> **Directions for this task**:
All the data must be output exactly as given.

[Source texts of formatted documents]
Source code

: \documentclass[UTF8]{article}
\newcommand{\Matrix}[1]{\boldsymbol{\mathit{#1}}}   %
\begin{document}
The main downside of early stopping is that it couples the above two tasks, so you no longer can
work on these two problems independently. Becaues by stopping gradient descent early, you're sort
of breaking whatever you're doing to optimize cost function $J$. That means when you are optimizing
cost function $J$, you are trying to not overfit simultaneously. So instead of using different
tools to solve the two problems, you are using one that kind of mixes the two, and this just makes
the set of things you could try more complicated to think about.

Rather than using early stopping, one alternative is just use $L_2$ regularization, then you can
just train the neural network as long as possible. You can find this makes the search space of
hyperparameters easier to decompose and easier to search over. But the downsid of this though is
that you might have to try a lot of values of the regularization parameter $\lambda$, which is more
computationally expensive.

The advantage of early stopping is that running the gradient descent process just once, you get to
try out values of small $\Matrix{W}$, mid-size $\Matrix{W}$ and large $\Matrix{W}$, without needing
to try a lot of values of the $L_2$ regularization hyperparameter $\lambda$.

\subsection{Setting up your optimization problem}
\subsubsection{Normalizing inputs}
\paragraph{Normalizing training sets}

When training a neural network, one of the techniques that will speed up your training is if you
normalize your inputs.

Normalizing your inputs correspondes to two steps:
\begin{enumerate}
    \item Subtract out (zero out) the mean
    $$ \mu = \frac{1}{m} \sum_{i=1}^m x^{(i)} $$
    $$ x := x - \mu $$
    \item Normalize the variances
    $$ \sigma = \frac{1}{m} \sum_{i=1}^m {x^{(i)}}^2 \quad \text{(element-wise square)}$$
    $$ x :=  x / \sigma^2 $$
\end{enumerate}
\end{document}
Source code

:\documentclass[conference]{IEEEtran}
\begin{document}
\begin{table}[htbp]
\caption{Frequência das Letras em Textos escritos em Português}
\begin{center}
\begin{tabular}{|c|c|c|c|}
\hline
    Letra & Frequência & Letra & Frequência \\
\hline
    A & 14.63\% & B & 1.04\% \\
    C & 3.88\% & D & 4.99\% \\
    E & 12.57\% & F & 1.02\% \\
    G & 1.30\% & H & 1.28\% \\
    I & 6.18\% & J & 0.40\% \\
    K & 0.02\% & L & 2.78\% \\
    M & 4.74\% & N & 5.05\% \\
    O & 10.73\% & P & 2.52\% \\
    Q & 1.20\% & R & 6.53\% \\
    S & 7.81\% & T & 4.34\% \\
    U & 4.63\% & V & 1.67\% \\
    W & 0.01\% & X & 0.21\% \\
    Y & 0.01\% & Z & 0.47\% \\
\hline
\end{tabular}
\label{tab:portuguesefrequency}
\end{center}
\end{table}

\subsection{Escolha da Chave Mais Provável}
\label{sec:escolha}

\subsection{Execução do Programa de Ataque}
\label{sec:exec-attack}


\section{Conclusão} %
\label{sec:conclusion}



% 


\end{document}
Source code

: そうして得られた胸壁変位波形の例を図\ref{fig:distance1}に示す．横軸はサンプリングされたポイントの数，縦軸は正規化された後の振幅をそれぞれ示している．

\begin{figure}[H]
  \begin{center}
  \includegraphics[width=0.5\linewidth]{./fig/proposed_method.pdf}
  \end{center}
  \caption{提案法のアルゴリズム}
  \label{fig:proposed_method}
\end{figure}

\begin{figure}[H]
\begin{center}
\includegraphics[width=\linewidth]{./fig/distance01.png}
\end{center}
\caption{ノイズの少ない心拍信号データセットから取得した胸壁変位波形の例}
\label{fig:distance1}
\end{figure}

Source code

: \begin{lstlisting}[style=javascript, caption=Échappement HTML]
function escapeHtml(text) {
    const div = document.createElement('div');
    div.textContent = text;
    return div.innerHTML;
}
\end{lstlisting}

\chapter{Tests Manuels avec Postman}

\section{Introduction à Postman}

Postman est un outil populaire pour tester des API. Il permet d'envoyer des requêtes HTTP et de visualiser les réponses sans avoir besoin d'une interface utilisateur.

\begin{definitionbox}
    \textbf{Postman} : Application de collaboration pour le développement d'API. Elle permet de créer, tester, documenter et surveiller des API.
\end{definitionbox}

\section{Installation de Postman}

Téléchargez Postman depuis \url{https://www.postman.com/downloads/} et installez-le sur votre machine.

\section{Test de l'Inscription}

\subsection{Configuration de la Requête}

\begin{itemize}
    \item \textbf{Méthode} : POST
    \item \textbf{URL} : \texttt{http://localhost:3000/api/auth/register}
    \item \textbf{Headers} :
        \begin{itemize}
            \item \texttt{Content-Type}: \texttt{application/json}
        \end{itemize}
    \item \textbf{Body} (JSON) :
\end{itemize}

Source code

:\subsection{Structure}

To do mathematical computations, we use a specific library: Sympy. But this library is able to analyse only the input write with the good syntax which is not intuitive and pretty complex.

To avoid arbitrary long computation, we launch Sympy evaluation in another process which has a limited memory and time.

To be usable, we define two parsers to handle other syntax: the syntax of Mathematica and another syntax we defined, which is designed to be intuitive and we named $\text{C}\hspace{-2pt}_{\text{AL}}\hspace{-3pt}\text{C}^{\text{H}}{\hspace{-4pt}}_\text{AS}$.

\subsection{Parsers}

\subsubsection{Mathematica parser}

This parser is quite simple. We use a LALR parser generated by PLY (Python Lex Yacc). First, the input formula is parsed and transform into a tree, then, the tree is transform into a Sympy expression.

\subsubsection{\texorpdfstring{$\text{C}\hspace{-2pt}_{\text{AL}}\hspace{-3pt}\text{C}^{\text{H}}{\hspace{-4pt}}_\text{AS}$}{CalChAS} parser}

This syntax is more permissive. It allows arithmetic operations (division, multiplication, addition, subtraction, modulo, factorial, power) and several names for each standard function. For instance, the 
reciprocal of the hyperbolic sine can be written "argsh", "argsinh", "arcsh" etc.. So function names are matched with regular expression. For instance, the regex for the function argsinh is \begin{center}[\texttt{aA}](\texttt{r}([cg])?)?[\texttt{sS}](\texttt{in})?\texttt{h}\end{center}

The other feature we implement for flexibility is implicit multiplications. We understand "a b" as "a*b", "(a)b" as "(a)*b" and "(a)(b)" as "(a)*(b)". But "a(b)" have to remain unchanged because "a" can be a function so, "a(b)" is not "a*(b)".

> **Answer below**:
Source code

: \documentclass[UTF8]{article}
\newcommand{\Matrix}[1]{\boldsymbol{\mathit{#1}}}   %
\begin{document}
The main downside of early stopping is that it couples the above two tasks, so you no longer can
work on these two problems independently. Becaues by stopping gradient descent early, you're sort
of breaking whatever you're doing to optimize cost function $J$. That means when you are optimizing
cost function $J$, you are trying to not overfit simultaneously. So instead of using different
tools to solve the two problems, you are using one that kind of mixes the two, and this just makes
the set of things you could try more complicated to think about.

Rather than using early stopping, one alternative is just use $L_2$ regularization, then you can
just train the neural network as long as possible. You can find this makes the search space of
hyperparameters easier to decompose and easier to search over. But the downsid of this though is
that you might have to try a lot of values of the regularization parameter $\lambda$, which is more
computationally expensive.

The advantage of early stopping is that running the gradient descent process just once, you get to
try out values of small $\Matrix{W}$, mid-size $\Matrix{W}$ and large $\Matrix{W}$, without needing
to try a lot of values of the $L_2$ regularization hyperparameter $\lambda$.

\subsection{Setting up your optimization problem}
\subsubsection{Normalizing inputs}
\paragraph{Normalizing training sets}

When training a neural network, one of the techniques that will speed up your training is if you
normalize your inputs.

Normalizing your inputs correspondes to two steps:
\begin{enumerate}
    \item Subtract out (zero out) the mean
    $$ \mu = \frac{1}{m} \sum_{i=1}^m x^{(i)} $$
    $$ x := x - \mu $$
    \item Normalize the variances
    $$ \sigma = \frac{1}{m} \sum_{i=1}^m {x^{(i)}}^2 \quad \text{(element-wise square)}$$
    $$ x :=  x / \sigma^2 $$
\end{enumerate}
\end{document}
Source code

:\documentclass[conference]{IEEEtran}
\begin{document}
\begin{table}[htbp]
\caption{Frequência das Letras em Textos escritos em Português}
\begin{center}
\begin{tabular}{|c|c|c|c|}
\hline
    Letra & Frequência & Letra & Frequência \\
\hline
    A & 14.63\% & B & 1.04\% \\
    C & 3.88\% & D & 4.99\% \\
    E & 12.57\% & F & 1.02\% \\
    G & 1.30\% & H & 1.28\% \\
    I & 6.18\% & J & 0.40\% \\
    K & 0.02\% & L & 2.78\% \\
    M & 4.74\% & N & 5.05\% \\
    O & 10.73\% & P & 2.52\% \\
    Q & 1.20\% & R & 6.53\% \\
    S & 7.81\% & T & 4.34\% \\
    U & 4.63\% & V & 1.67\% \\
    W & 0.01\% & X & 0.21\% \\
    Y & 0.01\% & Z & 0.47\% \\
\hline
\end{tabular}
\label{tab:portuguesefrequency}
\end{center}
\end{table}

\subsection{Escolha da Chave Mais Provável}
\label{sec:escolha}

\subsection{Execução do Programa de Ataque}
\label{sec:exec-attack}


\section{Conclusão} %
\label{sec:conclusion}



% 


\end{document}
Source code

: そうして得られた胸壁変位波形の例を図\ref{fig:distance1}に示す．横軸はサンプリングされたポイントの数，縦軸は正規化された後の振幅をそれぞれ示している．

\begin{figure}[H]
  \begin{center}
  \includegraphics[width=0.5\linewidth]{./fig/proposed_method.pdf}
  \end{center}
  \caption{提案法のアルゴリズム}
  \label{fig:proposed_method}
\end{figure}

\begin{figure}[H]
\begin{center}
\includegraphics[width=\linewidth]{./fig/distance01.png}
\end{center}
\caption{ノイズの少ない心拍信号データセットから取得した胸壁変位波形の例}
\label{fig:distance1}
\end{figure}

Source code

: \begin{lstlisting}[style=javascript, caption=Échappement HTML]
function escapeHtml(text) {
    const div = document.createElement('div');
    div.textContent = text;
    return div.innerHTML;
}
\end{lstlisting}

\chapter{Tests Manuels avec Postman}

\section{Introduction à Postman}

Postman est un outil populaire pour tester des API. Il permet d'envoyer des requêtes HTTP et de visualiser les réponses sans avoir besoin d'une interface utilisateur.

\begin{definitionbox}
    \textbf{Postman} : Application de collaboration pour le développement d'API. Elle permet de créer, tester, documenter et surveiller des API.
\end{definitionbox}

\section{Installation de Postman}

Téléchargez Postman depuis \url{https://www.postman.com/downloads/} et installez-le sur votre machine.

\section{Test de l'Inscription}

\subsection{Configuration de la Requête}

\begin{itemize}
    \item \textbf{Méthode} : POST
    \item \textbf{URL} : \texttt{http://localhost:3000/api/auth/register}
    \item \textbf{Headers} :
        \begin{itemize}
            \item \texttt{Content-Type}: \texttt{application/json}
        \end{itemize}
    \item \textbf{Body} (JSON) :
\end{itemize}

Source code

:\subsection{Structure}

To do mathematical computations, we use a specific library: Sympy. But this library is able to analyse only the input write with the good syntax which is not intuitive and pretty complex.

To avoid arbitrary long computation, we launch Sympy evaluation in another process which has a limited memory and time.

To be usable, we define two parsers to handle other syntax: the syntax of Mathematica and another syntax we defined, which is designed to be intuitive and we named $\text{C}\hspace{-2pt}_{\text{AL}}\hspace{-3pt}\text{C}^{\text{H}}{\hspace{-4pt}}_\text{AS}$.

\subsection{Parsers}

\subsubsection{Mathematica parser}

This parser is quite simple. We use a LALR parser generated by PLY (Python Lex Yacc). First, the input formula is parsed and transform into a tree, then, the tree is transform into a Sympy expression.

\subsubsection{\texorpdfstring{$\text{C}\hspace{-2pt}_{\text{AL}}\hspace{-3pt}\text{C}^{\text{H}}{\hspace{-4pt}}_\text{AS}$}{CalChAS} parser}

This syntax is more permissive. It allows arithmetic operations (division, multiplication, addition, subtraction, modulo, factorial, power) and several names for each standard function. For instance, the 
reciprocal of the hyperbolic sine can be written "argsh", "argsinh", "arcsh" etc.. So function names are matched with regular expression. For instance, the regex for the function argsinh is \begin{center}[\texttt{aA}](\texttt{r}([cg])?)?[\texttt{sS}](\texttt{in})?\texttt{h}\end{center}

The other feature we implement for flexibility is implicit multiplications. We understand "a b" as "a*b", "(a)b" as "(a)*b" and "(a)(b)" as "(a)*(b)". But "a(b)" have to remain unchanged because "a" can be a function so, "a(b)" is not "a*(b)".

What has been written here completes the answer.